Supercomputer Advancement Slows?
kgeiger writes "In the Feb. 2011 issue of IEEE Spectrum online, Peter Kogge, an IEEE Fellow and professor of computer science and engineering at the University of Notre Dame, outlines why we won't see exaflops computers soon. To start with, consuming 67 MW (an optimistic estimate) is going to make a lot of heat. He concludes, 'So don't expect to see a supercomputer capable of a quintillion operations per second appear anytime soon. But don't give up hope, either. [...] As long as the problem at hand can be split up into separate parts that can be solved independently, a colossal amount of computing power could be assembled similar to how cloud computing works now. Such a strategy could allow a virtual exaflops supercomputer to emerge. It wouldn't be what DARPA asked for in 2007, but for some tasks, it could serve just fine.'"

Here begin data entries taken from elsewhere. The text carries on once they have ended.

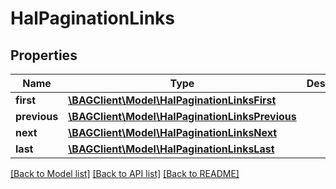 # HalPaginationLinks

## Properties
Name | Type | Description | Notes
------------ | ------------- | ------------- | -------------
**first** | [**\BAGClient\Model\HalPaginationLinksFirst**](HalPaginationLinksFirst.md) |  | [optional] 
**previous** | [**\BAGClient\Model\HalPaginationLinksPrevious**](HalPaginationLinksPrevious.md) |  | [optional] 
**next** | [**\BAGClient\Model\HalPaginationLinksNext**](HalPaginationLinksNext.md) |  | [optional] 
**last** | [**\BAGClient\Model\HalPaginationLinksLast**](HalPaginationLinksLast.md) |  | [optional] 

[[Back to Model list]](../../README.md#documentation-for-models) [[Back to API list]](../../README.md#documentation-for-api-endpoints) [[Back to README]](../../README.md)

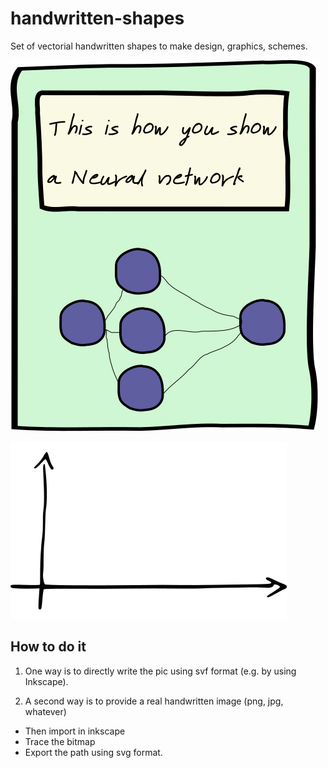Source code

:# handwritten-shapes
Set of vectorial handwritten shapes to make design, graphics, schemes.


![Example](./example.png?raw=true "This is an example")

![Axis](./example-exports/xy-axis.png?raw=true "This is an xy axis from an export")


## How to do it

1) One way is to directly write the pic using svf format (e.g. by using Inkscape).

2) A second way is to provide a real handwritten image (png, jpg, whatever)
- Then import in inkscape
- Trace the bitmap
- Export the path using svg format.
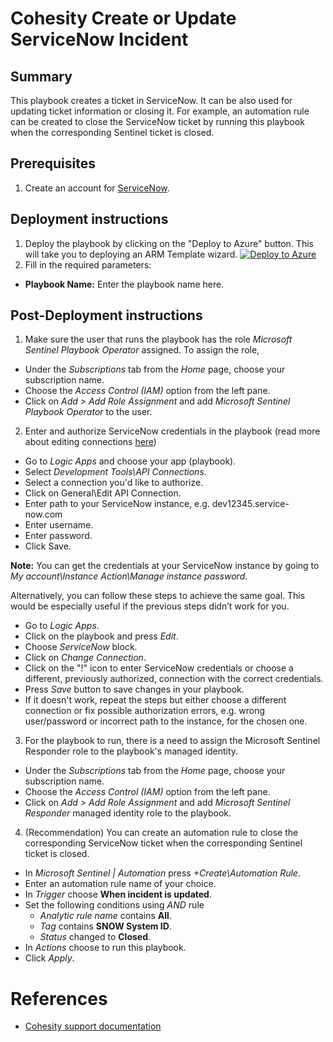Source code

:# Cohesity Create or Update ServiceNow Incident
## Summary
This playbook creates a ticket in ServiceNow. It can be also used for updating ticket information or closing it. For example, an automation rule can be created to close the ServiceNow ticket by running this playbook when the corresponding Sentinel ticket is closed.

## Prerequisites
1. Create an account for [ServiceNow](https://signon.service-now.com/x_snc_sso_auth.do).

## Deployment instructions
1. Deploy the playbook by clicking on the "Deploy to Azure" button. This will take you to deploying an ARM Template wizard.
[![Deploy to Azure](https://aka.ms/deploytoazurebutton)](https://portal.azure.com/#create/Microsoft.Template/uri/https%3A%2F%2Fraw.githubusercontent.com%2Fcohesity%2FAzure-Sentinel%2FCohesitySecurity.internal%2FSolutions%2FCohesitySecurity%2FPlaybooks%2FCohesity_CreateOrUpdate_ServiceNow_Incident%2Fazuredeploy.json)
2. Fill in the required parameters:
* __Playbook Name:__ Enter the playbook name here.

## Post-Deployment instructions
1. Make sure the user that runs the playbook has the role _Microsoft Sentinel Playbook Operator_ assigned. To assign the role,
* Under the _Subscriptions_ tab from the _Home_ page, choose your subscription name.
* Choose the _Access Control (IAM)_ option from the left pane.
* Click on _Add > Add Role Assignment_ and add _Microsoft Sentinel Playbook Operator_ to the user.

2. Enter and authorize ServiceNow credentials in the playbook (read more about editing connections [here](https://techcommunity.microsoft.com/t5/microsoft-sentinel-blog/understanding-api-connections-for-your-microsoft-sentinel/ba-p/2593973))
* Go to _Logic Apps_ and choose your app (playbook).
* Select _Development Tools\API Connections_.
* Select a connection you'd like to authorize.
* Click on General\Edit API Connection.
* Enter path to your ServiceNow instance, e.g. dev12345.service-now.com
* Enter username.
* Enter password.
* Click Save.

**Note:** You can get the credentials at your ServiceNow instance by going to _My account\Instance Action\Manage instance password_.

Alternatively, you can follow these steps to achieve the same goal. This would be especially useful if the previous steps didn’t work for you.
* Go to _Logic Apps_.
* Click on the playbook and press _Edit_.
* Choose _ServiceNow_ block.
* Click on _Change Connection_.
* Click on the "!" icon to enter ServiceNow credentials or choose a different, previously authorized, connection with the correct credentials.
* Press _Save_ button to save changes in your playbook.
* If it doesn't work, repeat the steps but either choose a different connection or fix possible authorization errors, e.g. wrong user/password or incorrect path to the instance, for the chosen one.

3. For the playbook to run, there is a need to assign the Microsoft Sentinel Responder role to the playbook's managed identity.
* Under the _Subscriptions_ tab from the _Home_ page, choose your subscription name.
* Choose the _Access Control (IAM)_ option from the left pane.
* Click on _Add > Add Role Assignment_ and add _Microsoft Sentinel Responder_ managed identity role to the playbook.

4. (Recommendation) You can create an automation rule to close the corresponding ServiceNow ticket when the corresponding Sentinel ticket is closed.
* In _Microsoft Sentinel | Automation_ press _+Create\Automation Rule_.
* Enter an automation rule name of your choice.
* In _Trigger_ choose __When incident is updated__.
* Set the following conditions using _AND_ rule
  * _Analytic rule name_ contains **All**.
  * _Tag_ contains **SNOW System ID**.
  * _Status_ changed to **Closed**.
* In _Actions_ choose to run this playbook.
* Click _Apply_.

#  References
 - [Cohesity support documentation](https://docs.cohesity.com/ui/login?redirectPath=%2FHomePage%2FContent%2FTechGuides%2FTechnicalGuides.htm)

In the past, there were a lot of applications that a true supercomputer was needed to be built for to solve, be it basic modeling of weather, rendering stuff for ray-tracing, etc.
Now, most applications are able to be done by COTS hardware. Because of this, there isn't much of a push to keep building faster and faster computers.
So, other than the guys who need the top of the line CPU cycles for very detailed models, such as the modelling used to simulate nuclear testing, there isn't really as big a push for supercomputing as there was in the past.
So wait. Your answer to "very expensive general purpose machine" is "design many slightly less expensive single purpose machines"? Your "factor of hundred" performance improvement will likely be overshadowed by the "factor of thousand" increase in economic cost.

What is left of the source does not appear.